Start of Block

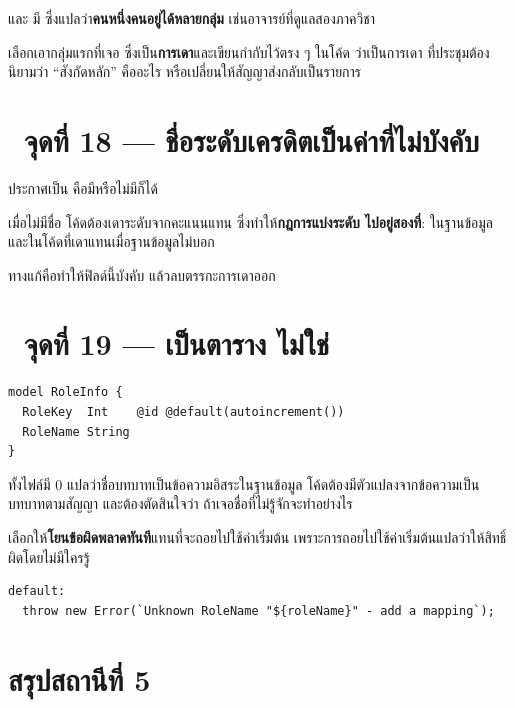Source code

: และ  มี 
ซึ่งแปลว่า\textbf{คนหนึ่งคนอยู่ได้หลายกลุ่ม} เช่นอาจารย์ที่ดูแลสองภาควิชา

 เลือกเอากลุ่มแรกที่เจอ ซึ่งเป็น\textbf{การเดา}และเขียนกำกับไว้ตรง ๆ ในโค้ด
ว่าเป็นการเดา ที่ประชุมต้องนิยามว่า ``สังกัดหลัก'' คืออะไร
หรือเปลี่ยนให้สัญญาส่งกลับเป็นรายการ

\section{\ptwo\ จุดที่ 18 --- ชื่อระดับเครดิตเป็นค่าที่ไม่บังคับ}

 ประกาศเป็น  คือมีหรือไม่มีก็ได้

เมื่อไม่มีชื่อ โค้ดต้องเดาระดับจากคะแนนแทน ซึ่งทำให้\textbf{กฎการแบ่งระดับ
ไปอยู่สองที่}: ในฐานข้อมูล และในโค้ดที่เดาแทนเมื่อฐานข้อมูลไม่บอก

ทางแก้คือทำให้ฟิลด์นี้บังคับ แล้วลบตรรกะการเดาออก

\section{\ptwo\ จุดที่ 19 ---  เป็นตาราง ไม่ใช่ }

\begin{lstlisting}[language={}]
model RoleInfo {
  RoleKey  Int    @id @default(autoincrement())
  RoleName String
}
\end{lstlisting}

 ทั้งไฟล์มี 0  แปลว่าชื่อบทบาทเป็นข้อความอิสระในฐานข้อมูล
โค้ดต้องมีตัวแปลงจากข้อความเป็นบทบาทตามสัญญา และต้องตัดสินใจว่า
ถ้าเจอชื่อที่ไม่รู้จักจะทำอย่างไร

 เลือกให้\textbf{โยนข้อผิดพลาดทันที}แทนที่จะถอยไปใช้ค่าเริ่มต้น
เพราะการถอยไปใช้ค่าเริ่มต้นแปลว่าให้สิทธิ์ผิดโดยไม่มีใครรู้

\begin{lstlisting}
default:
  throw new Error(`Unknown RoleName "${roleName}" - add a mapping`);
\end{lstlisting}

\section{สรุปสถานีที่ 5}

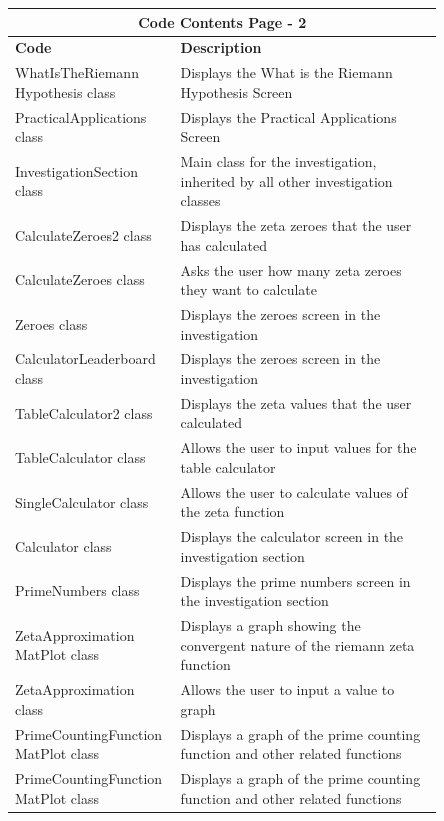 \documentclass[12pt]{article}
\begin{document}
\begin{table}[ht]
    \centering
    \begin{tabular}{|p{0.26\linewidth}|p{0.59\linewidth}|}
    \hline
    \multicolumn{2}{|c|}{\textbf{Code Contents Page - 2}}\\
    \hline
    \hline
    \textbf{Code} & \textbf{Description}\\
    \hline
    WhatIsTheRiemann \text{ }  \text{ } Hypothesis class & Displays the What is the Riemann Hypothesis Screen\\
    \hline
    PracticalApplications class & Displays the Practical Applications Screen\\
    \hline
    InvestigationSection class & Main class for the investigation, inherited by all other investigation classes\\
    \hline
    CalculateZeroes2 class & Displays the zeta zeroes that the user has calculated\\
    \hline
    CalculateZeroes class & Asks the user how many zeta zeroes they want to calculate\\
    \hline
    Zeroes class & Displays the zeroes screen in the investigation\\
    \hline
    CalculatorLeaderboard class & Displays the zeroes screen in the investigation\\
    \hline
    TableCalculator2 class & Displays the zeta values that the user calculated\\
    \hline
    TableCalculator class & Allows the user to input values for the table calculator\\
    \hline
    SingleCalculator class & Allows the user to calculate values of the zeta function\\
    \hline
    Calculator class & Displays the calculator screen in the investigation section\\
    \hline
    PrimeNumbers class & Displays the prime numbers screen in the investigation section\\
    \hline
    ZetaApproximation \text{ } \text{ } MatPlot class & Displays a graph showing the convergent  nature of the riemann zeta function\\
    \hline
    ZetaApproximation class & Allows the user to input a value to graph\\
    \hline
    PrimeCountingFunction MatPlot class & Displays a graph of the prime counting function and other related functions\\
    \hline
    PrimeCountingFunction MatPlot class & Displays a graph of the prime counting function and other related functions\\

\end{tabular}
\end{table}
\end{document}
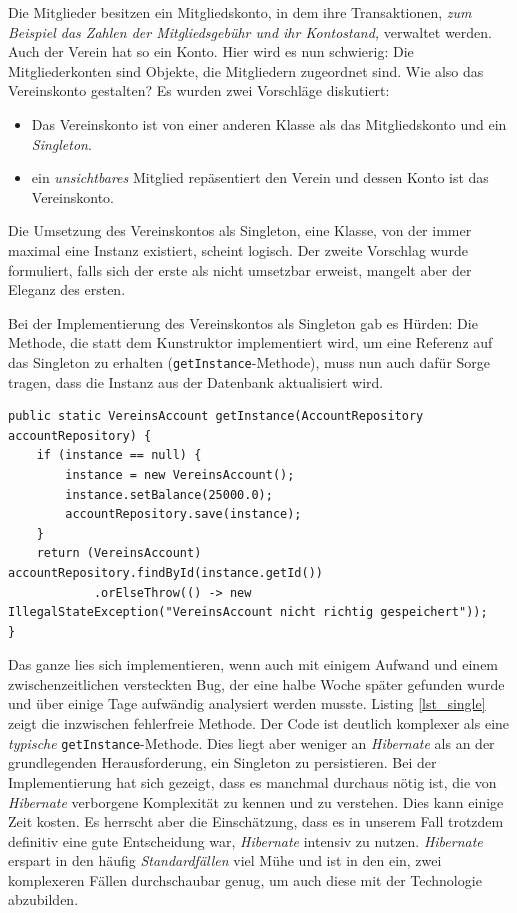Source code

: \documentclass[a4paper, 11pt]{article}
\begin{document}
Die Mitglieder besitzen ein Mitgliedskonto, in dem ihre Transaktionen, \emph{zum
Beispiel das Zahlen der Mitgliedsgebühr und ihr Kontostand,} verwaltet werden.
Auch der Verein hat so ein Konto. Hier wird es nun schwierig: Die
Mitgliederkonten sind Objekte, die Mitgliedern zugeordnet sind. Wie also das
Vereinskonto gestalten? Es wurden zwei Vorschläge diskutiert:

\begin{itemize}
    \item Das Vereinskonto ist von einer anderen Klasse als das Mitgliedskonto
        und ein \emph{Singleton}.
    \item ein \emph{unsichtbares} Mitglied repäsentiert den Verein und dessen
        Konto ist das Vereinskonto.
\end{itemize}

Die Umsetzung des Vereinskontos als Singleton, eine Klasse, von der immer
maximal eine Instanz existiert, scheint logisch. Der zweite Vorschlag wurde
formuliert, falls sich der erste als nicht umsetzbar erweist, mangelt aber der
Eleganz des ersten.

Bei der Implementierung des Vereinskontos als Singleton gab es Hürden: Die
Methode, die statt dem Kunstruktor implementiert wird, um eine Referenz auf das
Singleton zu erhalten (\lstinline{getInstance}-Methode), muss nun auch dafür Sorge tragen, dass die Instanz aus
der Datenbank aktualisiert wird.

\begin{lstlisting}[caption=\texttt{getInstance}-Methode des Vereinskonto-Singletons, label=lst_single]
public static VereinsAccount getInstance(AccountRepository accountRepository) {
    if (instance == null) {
        instance = new VereinsAccount();
        instance.setBalance(25000.0);
        accountRepository.save(instance);
    }
    return (VereinsAccount) accountRepository.findById(instance.getId())
            .orElseThrow(() -> new IllegalStateException("VereinsAccount nicht richtig gespeichert"));
}
\end{lstlisting}

Das ganze lies sich implementieren, wenn auch mit einigem Aufwand und einem
zwischenzeitlichen versteckten Bug, der eine halbe Woche später gefunden wurde
und über einige Tage aufwändig analysiert werden musste. Listing
\ref{lst_single} zeigt die inzwischen fehlerfreie Methode. Der Code ist
deutlich komplexer als eine \emph{typische} \lstinline{getInstance}-Methode.
Dies liegt aber weniger an \emph{Hibernate} als an der grundlegenden Herausforderung,
ein Singleton zu persistieren. Bei der Implementierung hat sich gezeigt, dass
es manchmal durchaus nötig ist, die von \emph{Hibernate} verborgene Komplexität
zu kennen und zu verstehen. Dies kann einige Zeit kosten. Es herrscht aber die
Einschätzung, dass es in unserem Fall trotzdem definitiv eine gute Entscheidung
war, \emph{Hibernate} intensiv zu nutzen. \emph{Hibernate} erspart in den häufig
\emph{Standardfällen} viel Mühe und ist in den ein, zwei komplexeren Fällen
durchschaubar genug, um auch diese mit der Technologie abzubilden.
\end{document}
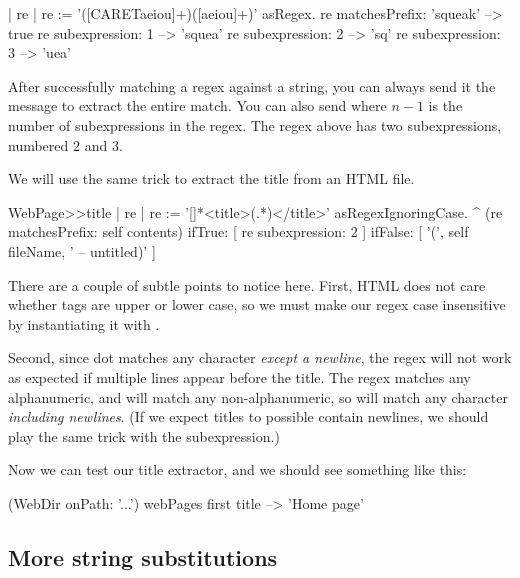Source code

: \documentclass[a4paper,10pt,twoside]{book}
\begin{document}
\begin{code}{| re |}
re := '([CARETaeiou]+)([aeiou]+)' asRegex.
re matchesPrefix: 'squeak' --> true
re subexpression: 1            --> 'squea'
re subexpression: 2            --> 'sq'
re subexpression: 3            --> 'uea'
\end{code}

After successfully matching a regex against a string, you can always send it the message  to extract the entire match.  You can also send  where $n-1$ is the number of subexpressions in the regex. The regex above has two subexpressions, numbered $2$ and $3$.

We will use the same trick to extract the title from an HTML file.


\begin{code}{}
WebPage>>title
	| re |
	re := '[\w\W]*<title>(.*)</title>' asRegexIgnoringCase.
	^ (re matchesPrefix: self contents)
		ifTrue: [ re subexpression: 2 ]
		ifFalse: [ '(', self fileName, ' -- untitled)' ]
\end{code}

There are a couple of subtle points to notice here.
First, HTML does not care whether tags are upper or lower case, so we must make our regex case insensitive by instantiating it with .

Second, since dot matches any character \emph{except a newline}, the regex \mbox{} will not work as expected if multiple lines appear before the title.
The regex \ct{\w} matches any alphanumeric, and \ct{\W} will match any non-alphanumeric, so \ct{[\w\W]} will match any character \emph{including newlines}.
(If we expect titles to possible contain newlines, we should play the same trick with the subexpression.)

Now we can test our title extractor, and we should see something like this:

\begin{code}{}
(WebDir onPath: '...') webPages first title --> 'Home page'
\end{code}

\subsection{More string substitutions}
\end{document}
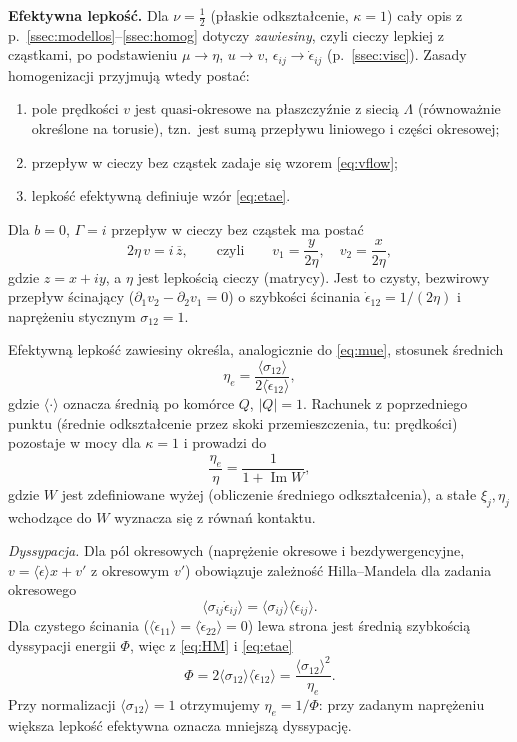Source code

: \documentclass[12pt,a4paper,twoside,openright]{report}
\theoremstyle{definition}
\theoremstyle{remark}
\newcommand{\cc}[1]{\overline{#1}}
\renewcommand{\Im}{\operatorname{Im}}
\begin{document}
\textbf{Efektywna lepkość.} Dla $\nu=\tfrac12$ (płaskie odkształcenie, $\kappa=1$) cały opis z p.~\ref{ssec:modellos}--\ref{ssec:homog} dotyczy \emph{zawiesiny}, czyli cieczy lepkiej z cząstkami, po podstawieniu $\mu\to\eta$, $u\to v$, $\epsilon_{ij}\to\dot\epsilon_{ij}$ (p.~\ref{ssec:visc}). Zasady homogenizacji przyjmują wtedy postać:
\begin{enumerate}[nosep]
\item pole prędkości $v$ jest quasi-okresowe na płaszczyźnie z siecią $\Lambda$ (równoważnie określone na torusie), tzn.\ jest sumą przepływu liniowego i części okresowej;
\item przepływ w cieczy bez cząstek zadaje się wzorem \eqref{eq:vflow};
\item lepkość efektywną definiuje wzór \eqref{eq:etae}.
\end{enumerate}

Dla $b=0$, $\Gamma=i$ przepływ w cieczy bez cząstek ma postać
\begin{equation}\label{eq:vflow}
{2\eta\,v=i\,\cc z,\qquad\text{czyli}\qquad v_1=\frac{y}{2\eta},\quad v_2=\frac{x}{2\eta},}
\end{equation}
gdzie $z=x+iy$, a $\eta$ jest lepkością cieczy (matrycy). Jest to czysty, bezwirowy przepływ ścinający ($\partial_1v_2-\partial_2v_1=0$) o szybkości ścinania $\dot\epsilon_{12}=1/(2\eta)$ i naprężeniu stycznym $\sigma_{12}=1$.

Efektywną lepkość zawiesiny określa, analogicznie do \eqref{eq:mue}, stosunek średnich
\begin{equation}\label{eq:etae}
{\eta_e=\frac{\langle\sigma_{12}\rangle}{2\langle\dot\epsilon_{12}\rangle},}
\end{equation}
gdzie $\langle\cdot\rangle$ oznacza średnią po komórce $Q$, $|Q|=1$. Rachunek z poprzedniego punktu (średnie odkształcenie przez skoki przemieszczenia, tu: prędkości) pozostaje w mocy dla $\kappa=1$ i prowadzi do
\begin{equation}\label{eq:etaW}
{\frac{\eta_e}{\eta}=\frac{1}{1+\Im W},}
\end{equation}
gdzie $W$ jest zdefiniowane wyżej (obliczenie średniego odkształcenia), a stałe $\xi_j,\eta_j$ wchodzące do $W$ wyznacza się z równań kontaktu.

\emph{Dyssypacja.} Dla pól okresowych (naprężenie okresowe i bezdywergencyjne, $v=\langle\dot\epsilon\rangle x+v'$ z okresowym $v'$) obowiązuje zależność Hilla--Mandela dla zadania okresowego
\begin{equation}\label{eq:HM}
{\langle\sigma_{ij}\dot\epsilon_{ij}\rangle=\langle\sigma_{ij}\rangle\langle\dot\epsilon_{ij}\rangle.}
\end{equation}
Dla czystego ścinania ($\langle\dot\epsilon_{11}\rangle=\langle\dot\epsilon_{22}\rangle=0$) lewa strona jest średnią szybkością dyssypacji energii $\Phi$, więc z \eqref{eq:HM} i \eqref{eq:etae}
\begin{equation}\label{eq:Phi}
{\Phi=2\langle\sigma_{12}\rangle\langle\dot\epsilon_{12}\rangle=\frac{\langle\sigma_{12}\rangle^2}{\eta_e}.}
\end{equation}
Przy normalizacji $\langle\sigma_{12}\rangle=1$ otrzymujemy $\eta_e=1/\Phi$: przy zadanym naprężeniu większa lepkość efektywna oznacza mniejszą dyssypację.
\end{document}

End of Block

◆ **EXERCISE AIM**
Which lines above contain the word "czyli"? Show each of them.

◆ **SOLUTION**
\textbf{Efektywna lepkość.} Dla $\nu=\tfrac12$ (płaskie odkształcenie, $\kappa=1$) cały opis z p.~\ref{ssec:modellos}--\ref{ssec:homog} dotyczy \emph{zawiesiny}, czyli cieczy lepkiej z cząstkami, po podstawieniu $\mu\to\eta$, $u\to v$, $\epsilon_{ij}\to\dot\epsilon_{ij}$ (p.~\ref{ssec:visc}). Zasady homogenizacji przyjmują wtedy postać:
{2\eta\,v=i\,\cc z,\qquad\text{czyli}\qquad v_1=\frac{y}{2\eta},\quad v_2=\frac{x}{2\eta},}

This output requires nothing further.